Formalmente, non sarebbe impossibile mantenere lo status quo, alimentandolo a fonti rinnovabili. Le fonti rinnovabili non sono affatto esigue né tecnicamente o economicamente difficili da sfruttare: le energie delle fonti rinnovabili sono migliaia di volte superiori ai nostri consumi attuali, le tecnologie sono consolidate e, in molti casi, già pienamente concorrenziali con le fossili. Ma per rendere realmente disponibile a tutti l’energia rinnovabile in quantità e modalità simili a quelle delle fossili attuali, dovremmo realizzare una serie vastissima di grandi impianti, con impatti notevoli (che siano campi solari, pale eoliche o dighe) e investire disperatamente in infrastrutture di trasporto e sistemi di accumulo. Per questo, se si mira a creare soluzioni realmente durevoli, si devono portare i nostri sistemi energetici in riequilibrio con la realtà fisica delle rinnovabili, affrontando quei nodi citati di quantità, distribuzione temporale e spaziale, reale disponibilità dell’energia in termini di efficienza energetica, generazione distribuita e realizzazione rapida e concertata di alcuni, comunque numerosi, grandi impianti e infrastrutture necessari.

In concreto, si tratta di un mutamento di prospettiva piuttosto radicale rispetto ai decenni passati, anche sotto il profilo sociale. I temi dell’efficienza energetica e della generazione distribuita richiedono non solo un elevato livello di informazione dei singoli e una loro attivazione diretta (si pensi alla coibentazione delle abitazioni o alla realizzazione di impianti che trasformino le persone da consumer in “prosumer” – neologismo che indica un produttore al tempo stesso consumatore), ma anche una disponibilità a modificare i propri stili di vita. Questo è ad esempio il caso della nuova mobilità elettrica, in cui il modello dell’autovettura privata è destinato, per ragioni contingenti (economiche, energetiche, di disponibilità dei materiali…) a contrarsi fortemente, a favore di mobilità leggera e trasporto pubblico. Il tema della realizzazione degli impianti utili invece implica una nuova cultura della partecipazione come elemento stesso del progetto; fattore, questo, che soprattutto in un paese piccolo e popolato come l’Italia, è l’unica garanzia di realizzare le infrastrutture che servono davvero, correttamente e in tempi certi.

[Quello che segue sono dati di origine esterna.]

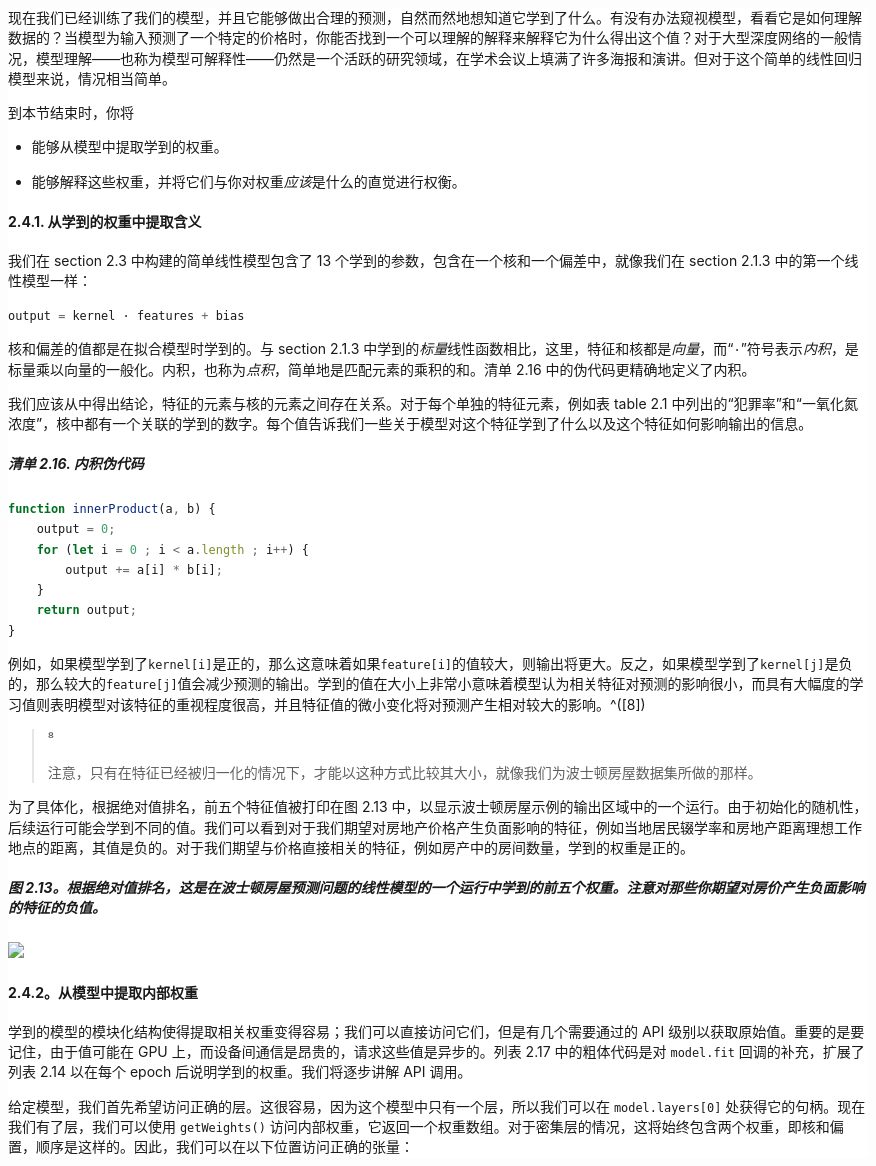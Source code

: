 现在我们已经训练了我们的模型，并且它能够做出合理的预测，自然而然地想知道它学到了什么。有没有办法窥视模型，看看它是如何理解数据的？当模型为输入预测了一个特定的价格时，你能否找到一个可以理解的解释来解释它为什么得出这个值？对于大型深度网络的一般情况，模型理解——也称为模型可解释性——仍然是一个活跃的研究领域，在学术会议上填满了许多海报和演讲。但对于这个简单的线性回归模型来说，情况相当简单。

到本节结束时，你将

+   能够从模型中提取学到的权重。

+   能够解释这些权重，并将它们与你对权重*应该*是什么的直觉进行权衡。

#### 2.4.1\. 从学到的权重中提取含义

我们在 section 2.3 中构建的简单线性模型包含了 13 个学到的参数，包含在一个核和一个偏差中，就像我们在 section 2.1.3 中的第一个线性模型一样：

```js
output = kernel · features + bias
```

核和偏差的值都是在拟合模型时学到的。与 section 2.1.3 中学到的*标量*线性函数相比，这里，特征和核都是*向量*，而“`·`”符号表示*内积*，是标量乘以向量的一般化。内积，也称为*点积*，简单地是匹配元素的乘积的和。清单 2.16 中的伪代码更精确地定义了内积。

我们应该从中得出结论，特征的元素与核的元素之间存在关系。对于每个单独的特征元素，例如表 table 2.1 中列出的“犯罪率”和“一氧化氮浓度”，核中都有一个关联的学到的数字。每个值告诉我们一些关于模型对这个特征学到了什么以及这个特征如何影响输出的信息。

##### 清单 2.16\. 内积伪代码

```js
function innerProduct(a, b) {
    output = 0;
    for (let i = 0 ; i < a.length ; i++) {
        output += a[i] * b[i];
    }
    return output;
}
```

例如，如果模型学到了`kernel[i]`是正的，那么这意味着如果`feature[i]`的值较大，则输出将更大。反之，如果模型学到了`kernel[j]`是负的，那么较大的`feature[j]`值会减少预测的输出。学到的值在大小上非常小意味着模型认为相关特征对预测的影响很小，而具有大幅度的学习值则表明模型对该特征的重视程度很高，并且特征值的微小变化将对预测产生相对较大的影响。^([8])

> ⁸
> 
> 注意，只有在特征已经被归一化的情况下，才能以这种方式比较其大小，就像我们为波士顿房屋数据集所做的那样。

为了具体化，根据绝对值排名，前五个特征值被打印在图 2.13 中，以显示波士顿房屋示例的输出区域中的一个运行。由于初始化的随机性，后续运行可能会学到不同的值。我们可以看到对于我们期望对房地产价格产生负面影响的特征，例如当地居民辍学率和房地产距离理想工作地点的距离，其值是负的。对于我们期望与价格直接相关的特征，例如房产中的房间数量，学到的权重是正的。

##### 图 2.13。根据绝对值排名，这是在波士顿房屋预测问题的线性模型的一个运行中学到的前五个权重。注意对那些你期望对房价产生负面影响的特征的负值。

![](img/02fig13.jpg)

#### 2.4.2。从模型中提取内部权重

学到的模型的模块化结构使得提取相关权重变得容易；我们可以直接访问它们，但是有几个需要通过的 API 级别以获取原始值。重要的是要记住，由于值可能在 GPU 上，而设备间通信是昂贵的，请求这些值是异步的。列表 2.17 中的粗体代码是对 `model.fit` 回调的补充，扩展了 列表 2.14 以在每个 epoch 后说明学到的权重。我们将逐步讲解 API 调用。

给定模型，我们首先希望访问正确的层。这很容易，因为这个模型中只有一个层，所以我们可以在 `model.layers[0]` 处获得它的句柄。现在我们有了层，我们可以使用 `getWeights()` 访问内部权重，它返回一个权重数组。对于密集层的情况，这将始终包含两个权重，即核和偏置，顺序是这样的。因此，我们可以在以下位置访问正确的张量：

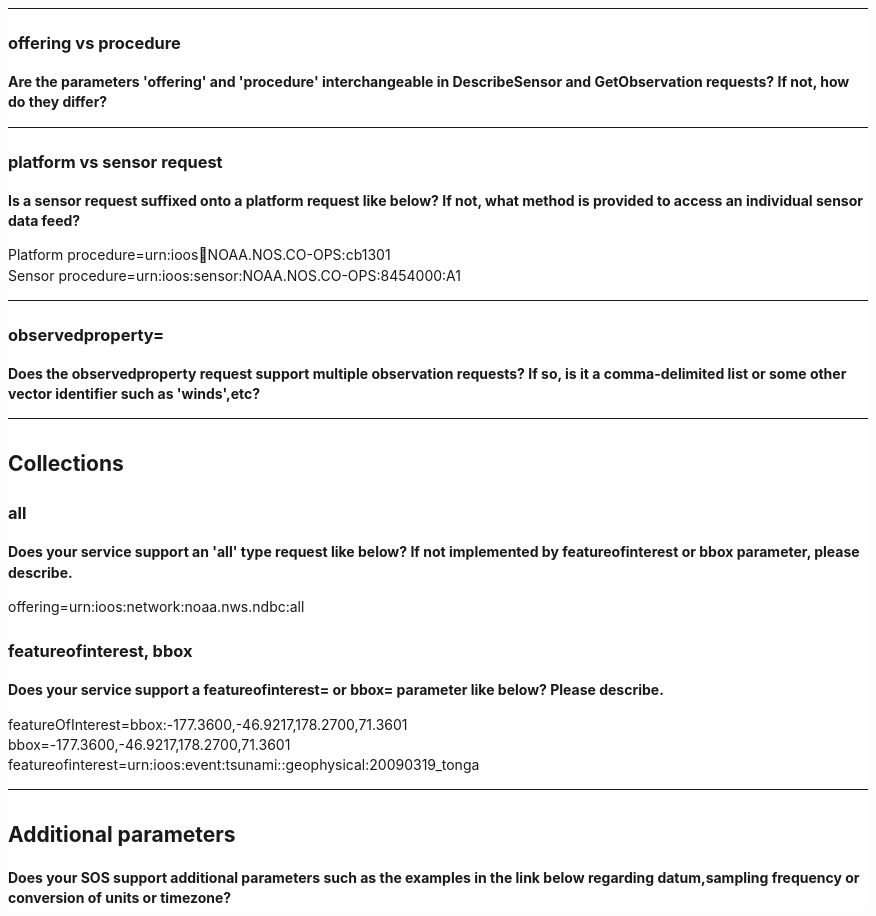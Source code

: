 
---

### offering vs procedure ###

**Are the parameters 'offering' and 'procedure' interchangeable in DescribeSensor and GetObservation requests?  If not, how do they differ?**


---

### platform vs sensor request ###

**Is a sensor request suffixed onto a platform request like below?  If not, what method is provided to access an individual sensor data feed?**

Platform procedure=urn:ioos:station:NOAA.NOS.CO-OPS:cb1301
<br />
Sensor procedure=urn:ioos:sensor:NOAA.NOS.CO-OPS:8454000:A1


---

### observedproperty= ###

**Does the observedproperty request support multiple observation requests?  If so, is it a comma-delimited list or some other vector identifier such as 'winds',etc?**


---

## Collections ##

### all ###

**Does your service support an 'all' type request like below?  If not implemented by featureofinterest or bbox parameter, please describe.**

offering=urn:ioos:network:noaa.nws.ndbc:all

### featureofinterest, bbox ###

**Does your service support a featureofinterest= or bbox= parameter like below?  Please describe.**

featureOfInterest=bbox:-177.3600,-46.9217,178.2700,71.3601
<br />
bbox=-177.3600,-46.9217,178.2700,71.3601
<br />
featureofinterest=urn:ioos:event:tsunami::geophysical:20090319\_tonga


---

## Additional parameters ##

**Does your SOS support additional parameters such as the examples in the link below regarding datum,sampling frequency or conversion of units or timezone?**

Sostanzialmente, se si esamina questo passaggio a nuovi sistemi energetici rinnovabili riprendendo gli iniziali tre fattori chiave nel cambio di approccio al clima, gli aspetti di percezione e sensibilità appaiono fondamentali quanto gli aspetti tecnologici ed economici, perché i cittadini sono chiamati ora ad agire sia direttamente sia politicamente, accettando variazioni significative nei propri stili di vita (ancorché generalmente vantaggiose) e la logica della priorità del bene comune sul personale. In sostanza, ora che il problema climatico è percepito, si deve lavorare ancora molto affinché le soluzioni non ingenerino resistenze e le eventuali ripercussioni negative non ricadano sulle fasce deboli della popolazione. Fondamentalmente, la transizione energetica è anche una questione culturale, tra corretta comunicazione, formazione e partecipazione. E non abbiamo molto tempo.